それはともかく骸が来ないということは本当に雲雀がどうにかしてくれているのだろう。


10代目はどうしてあそこにいたのかと聞かれ、オレが起きるのを待っていると話す梟を見たのだ。と言った。骸のことだ。

梟を見たあとのことはよく覚えてないらしい。気が付いたらあの城にいたと言っていた。

10代目が骸になにかされてないかと心配したが、骸は人間に危害を加えるような奴ではないことを思い出した。骸が憎んでいるのは吸血鬼だけだ。
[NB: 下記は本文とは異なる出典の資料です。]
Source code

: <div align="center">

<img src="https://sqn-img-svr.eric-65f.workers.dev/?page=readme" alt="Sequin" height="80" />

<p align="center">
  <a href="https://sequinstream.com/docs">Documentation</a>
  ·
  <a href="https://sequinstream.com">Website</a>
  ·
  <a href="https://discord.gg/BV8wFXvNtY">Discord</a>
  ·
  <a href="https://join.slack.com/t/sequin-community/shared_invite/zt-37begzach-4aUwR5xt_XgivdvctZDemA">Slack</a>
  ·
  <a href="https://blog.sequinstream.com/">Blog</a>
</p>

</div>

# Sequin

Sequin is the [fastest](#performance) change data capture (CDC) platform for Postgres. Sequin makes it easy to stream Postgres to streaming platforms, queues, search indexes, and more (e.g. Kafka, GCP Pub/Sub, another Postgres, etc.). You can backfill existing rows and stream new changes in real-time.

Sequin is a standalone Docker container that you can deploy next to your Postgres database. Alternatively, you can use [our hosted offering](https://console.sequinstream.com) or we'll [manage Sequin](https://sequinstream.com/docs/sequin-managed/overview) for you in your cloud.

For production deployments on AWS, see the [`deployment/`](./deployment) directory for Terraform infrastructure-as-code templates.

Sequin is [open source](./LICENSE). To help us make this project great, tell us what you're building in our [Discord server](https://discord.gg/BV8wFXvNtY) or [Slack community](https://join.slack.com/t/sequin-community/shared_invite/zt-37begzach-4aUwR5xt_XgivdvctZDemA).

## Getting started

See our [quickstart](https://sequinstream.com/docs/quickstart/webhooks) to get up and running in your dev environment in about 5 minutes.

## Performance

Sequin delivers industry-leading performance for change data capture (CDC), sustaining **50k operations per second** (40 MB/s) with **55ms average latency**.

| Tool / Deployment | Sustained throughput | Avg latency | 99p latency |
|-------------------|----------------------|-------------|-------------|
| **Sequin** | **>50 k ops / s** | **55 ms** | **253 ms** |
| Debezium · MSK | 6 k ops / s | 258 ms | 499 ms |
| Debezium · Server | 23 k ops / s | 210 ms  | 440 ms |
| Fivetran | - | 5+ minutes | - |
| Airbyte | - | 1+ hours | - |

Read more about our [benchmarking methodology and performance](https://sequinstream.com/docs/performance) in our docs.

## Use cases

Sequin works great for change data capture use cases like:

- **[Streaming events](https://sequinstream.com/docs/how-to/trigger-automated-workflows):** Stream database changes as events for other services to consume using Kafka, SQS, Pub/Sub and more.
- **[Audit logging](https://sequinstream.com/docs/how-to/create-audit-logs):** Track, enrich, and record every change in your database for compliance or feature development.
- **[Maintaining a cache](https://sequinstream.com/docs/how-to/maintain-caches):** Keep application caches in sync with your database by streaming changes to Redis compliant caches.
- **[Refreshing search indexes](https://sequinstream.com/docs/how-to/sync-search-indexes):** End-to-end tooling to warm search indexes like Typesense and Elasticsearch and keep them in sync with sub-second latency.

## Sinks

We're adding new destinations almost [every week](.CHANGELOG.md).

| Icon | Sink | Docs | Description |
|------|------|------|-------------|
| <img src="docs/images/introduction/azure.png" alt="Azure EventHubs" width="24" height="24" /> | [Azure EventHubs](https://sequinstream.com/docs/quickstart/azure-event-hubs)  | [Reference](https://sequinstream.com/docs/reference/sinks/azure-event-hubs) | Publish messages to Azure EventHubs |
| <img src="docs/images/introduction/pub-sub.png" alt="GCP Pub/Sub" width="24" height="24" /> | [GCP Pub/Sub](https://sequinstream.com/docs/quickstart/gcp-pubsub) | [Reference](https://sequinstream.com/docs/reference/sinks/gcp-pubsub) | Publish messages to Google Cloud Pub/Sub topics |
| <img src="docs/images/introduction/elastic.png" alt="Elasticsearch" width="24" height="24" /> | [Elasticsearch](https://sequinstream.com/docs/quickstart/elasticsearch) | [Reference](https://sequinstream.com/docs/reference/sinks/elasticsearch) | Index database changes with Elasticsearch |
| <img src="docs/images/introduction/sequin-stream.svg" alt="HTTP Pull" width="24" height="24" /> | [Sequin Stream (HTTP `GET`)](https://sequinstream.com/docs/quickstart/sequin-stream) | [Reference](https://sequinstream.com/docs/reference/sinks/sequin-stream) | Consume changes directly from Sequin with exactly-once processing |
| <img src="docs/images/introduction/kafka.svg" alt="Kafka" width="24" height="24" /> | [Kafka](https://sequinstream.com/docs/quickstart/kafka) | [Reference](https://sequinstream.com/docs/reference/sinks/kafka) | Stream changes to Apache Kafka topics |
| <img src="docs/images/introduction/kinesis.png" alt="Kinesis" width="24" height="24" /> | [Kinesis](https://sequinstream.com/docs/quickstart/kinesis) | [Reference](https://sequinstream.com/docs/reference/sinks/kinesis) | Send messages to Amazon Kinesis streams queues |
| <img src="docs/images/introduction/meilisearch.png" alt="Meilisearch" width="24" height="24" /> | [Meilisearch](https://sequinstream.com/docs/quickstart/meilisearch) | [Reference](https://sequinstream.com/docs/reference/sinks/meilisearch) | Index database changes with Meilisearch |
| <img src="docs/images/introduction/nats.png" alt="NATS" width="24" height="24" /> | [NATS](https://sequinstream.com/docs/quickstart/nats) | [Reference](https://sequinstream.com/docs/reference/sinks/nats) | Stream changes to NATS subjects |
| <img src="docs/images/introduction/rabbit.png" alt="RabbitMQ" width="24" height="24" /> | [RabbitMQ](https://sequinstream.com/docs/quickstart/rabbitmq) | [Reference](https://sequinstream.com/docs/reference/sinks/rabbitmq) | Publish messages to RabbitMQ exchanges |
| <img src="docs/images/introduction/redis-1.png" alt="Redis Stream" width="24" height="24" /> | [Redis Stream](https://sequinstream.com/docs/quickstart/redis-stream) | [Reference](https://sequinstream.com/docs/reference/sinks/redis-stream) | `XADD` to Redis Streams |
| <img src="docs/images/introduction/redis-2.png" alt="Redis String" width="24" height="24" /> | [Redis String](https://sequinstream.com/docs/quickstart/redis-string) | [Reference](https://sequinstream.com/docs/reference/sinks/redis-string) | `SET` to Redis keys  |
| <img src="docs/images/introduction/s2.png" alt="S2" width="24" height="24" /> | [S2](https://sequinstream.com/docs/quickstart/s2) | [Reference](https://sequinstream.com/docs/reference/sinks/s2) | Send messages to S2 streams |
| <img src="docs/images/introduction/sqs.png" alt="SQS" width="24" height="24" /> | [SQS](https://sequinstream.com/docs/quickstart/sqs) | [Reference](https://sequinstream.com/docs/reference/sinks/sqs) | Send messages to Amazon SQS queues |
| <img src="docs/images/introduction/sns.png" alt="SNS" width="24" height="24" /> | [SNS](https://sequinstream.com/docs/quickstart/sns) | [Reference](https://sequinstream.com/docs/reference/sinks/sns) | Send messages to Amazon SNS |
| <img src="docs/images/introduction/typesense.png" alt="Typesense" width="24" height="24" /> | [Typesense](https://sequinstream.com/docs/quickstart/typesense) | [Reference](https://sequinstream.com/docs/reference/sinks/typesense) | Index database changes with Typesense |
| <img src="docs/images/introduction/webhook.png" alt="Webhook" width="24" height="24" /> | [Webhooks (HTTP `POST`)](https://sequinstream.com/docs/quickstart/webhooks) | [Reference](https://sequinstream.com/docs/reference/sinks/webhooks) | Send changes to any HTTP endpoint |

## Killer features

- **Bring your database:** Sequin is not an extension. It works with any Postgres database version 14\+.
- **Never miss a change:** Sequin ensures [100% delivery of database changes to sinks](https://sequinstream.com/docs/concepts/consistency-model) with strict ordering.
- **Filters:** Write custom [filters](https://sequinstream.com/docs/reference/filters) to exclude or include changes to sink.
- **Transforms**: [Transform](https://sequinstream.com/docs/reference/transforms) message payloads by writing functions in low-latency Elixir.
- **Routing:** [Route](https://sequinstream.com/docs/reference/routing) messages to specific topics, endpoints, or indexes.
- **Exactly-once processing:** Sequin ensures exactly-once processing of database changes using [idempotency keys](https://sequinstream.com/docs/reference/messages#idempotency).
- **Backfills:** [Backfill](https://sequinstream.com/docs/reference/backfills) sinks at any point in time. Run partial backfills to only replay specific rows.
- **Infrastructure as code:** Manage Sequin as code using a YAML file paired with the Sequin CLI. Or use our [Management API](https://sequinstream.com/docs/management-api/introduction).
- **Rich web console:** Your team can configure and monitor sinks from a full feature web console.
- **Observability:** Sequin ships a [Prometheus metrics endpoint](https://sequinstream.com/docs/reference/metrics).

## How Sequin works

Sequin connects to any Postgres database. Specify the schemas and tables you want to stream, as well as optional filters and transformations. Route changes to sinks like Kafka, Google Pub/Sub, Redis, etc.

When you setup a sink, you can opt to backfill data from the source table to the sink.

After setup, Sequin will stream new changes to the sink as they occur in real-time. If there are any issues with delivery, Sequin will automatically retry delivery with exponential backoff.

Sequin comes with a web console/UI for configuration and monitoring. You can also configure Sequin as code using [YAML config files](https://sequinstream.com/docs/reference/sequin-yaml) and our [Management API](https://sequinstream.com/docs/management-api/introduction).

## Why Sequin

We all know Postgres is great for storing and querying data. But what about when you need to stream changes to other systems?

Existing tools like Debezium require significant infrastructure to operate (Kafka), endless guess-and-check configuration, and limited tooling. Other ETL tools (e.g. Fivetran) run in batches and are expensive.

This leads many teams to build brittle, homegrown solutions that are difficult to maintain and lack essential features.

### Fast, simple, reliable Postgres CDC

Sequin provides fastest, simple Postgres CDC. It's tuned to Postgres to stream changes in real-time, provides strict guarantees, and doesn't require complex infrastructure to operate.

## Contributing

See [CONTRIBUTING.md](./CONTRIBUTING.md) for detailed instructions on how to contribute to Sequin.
10代目は三日前に帰られた。「あまり遊べなかったね」と残念そうに笑っていた。


そういえば、リボーンさんが毎日なにをしていたのか聞いた。教えてもらった。驚いた。

リボーンさんは、仕事をしていたのだ。雇い主が9代目。仕事内容は9代目の護衛。

オレの食費や衣服などの雑貨を買うための金を稼いでいたのだ。


聞いたとき、オレは卒倒しそうになった。

オレのために、オレのせいで、リボーンさんが仕事を…


しかもリボーンさんは稼いだ金を自分には一切使ってないのだ。食事はオレの血だけだし、(しかもそれも本当は不要だし)服もどういうわけか汚れないし。
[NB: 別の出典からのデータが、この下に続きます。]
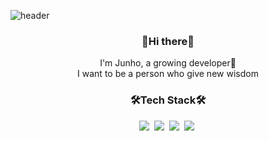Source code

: ![header](https://capsule-render.vercel.app/api?type=slice&color=auto&height=300&section=header&text=zzun_ho9&fontSize=90)

<h3 align=center>👋Hi there👋</h3>
<p align=center>I'm Junho, a growing developer🌱<br/>
I want to be a person who give new wisdom</p>

<h3 align=center>🛠Tech Stack🛠</h3>

<p align=center>
<img src="https://img.shields.io/badge/Java-007396?style=square&logo=Java&logoColor=white"/>&nbsp 
<img src="https://img.shields.io/badge/JavaScript-F7DF1E?style=quare&logo=JavaScript&logoColor=white"/>&nbsp 
<img src="https://img.shields.io/badge/Spring-6DB33F?style=square&logo=Spring&logoColor=white"/>&nbsp
<img src="https://img.shields.io/badge/Python-3766AB?style=square&logo=Python&logoColor=white"/>&nbsp 
</p>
使ってください。どうか使ってくださいと懇願し土下座までしたがリボーンさんはいつも通りの表情で「オレには必要ない。お前が使え」の一点張りだった。

ならばとオレは自分にリボーンさんのためになにか出来ないかと聞いた。

オレのために仕事をするリボーンさんに、なにか酬いたかった。

リボーンさんは少し考えて、口を開いた。


「無理なら別にいいんだが、一日十六時間は起きてろ。寝過ぎは身体に悪い」


どういうことかと聞いてオレはまた驚いた。

オレは寝ると、丸一日起きないらしい。

オレが起きて、行動して、寝る。すると次の日は起きず、その日の翌朝にやっと起きるのだと言われた。


…全然気付かなかった…


オレはわかりましたと了承し、その日は寝た。

そして、今日、起きた。



「………」


朝、だ。

いつもよりだいぶ早い時間。

オレはどれほど寝たのだろうか。あれから二日経ってないだろうか。

部屋を出て通路を歩いているとリボーンさんと出くわした。これから仕事に行かれるのだろうか。


「起きたのか。獄寺」

「はい。おはようございます、リボーンさん」

「ああ、おはよう」


…きゅんきゅん。

朝の挨拶だけで胸がときめく。これからずっと早起きしよう。そうしよう。オレなら出来る!!


「…オレは、ちゃんと起きれましたか?」

「ああ。上出来だ」


頭に手を置かれる。大きな手がオレの髪を包み込む。


「これからお仕事ですか?」

「そうだ」


玄関まで二人、並んで歩く。

門を出る前でオレの足が止まる。リボーンさんの足は続く。オレはそうだ、とはっとした。声を出す。


「リボーンさん」


リボーンさんは呼ばれて振り向いた。その顔は「どうした」と告げている。


「…いってらっしゃい」


ずっと、その言葉を言いたかった。

家族に、言ってみたかった。

前の家族では、ずっと無視されていて、何も言えなかった。

リボーンさんが口を開く。


「ああ。行ってくる」


その顔は、いつも通りの無表情のはずなのに。

どこか笑っているように見えた。


++++++++++

後日、オレたちはリボーンさんの提案で、一緒に海に行く。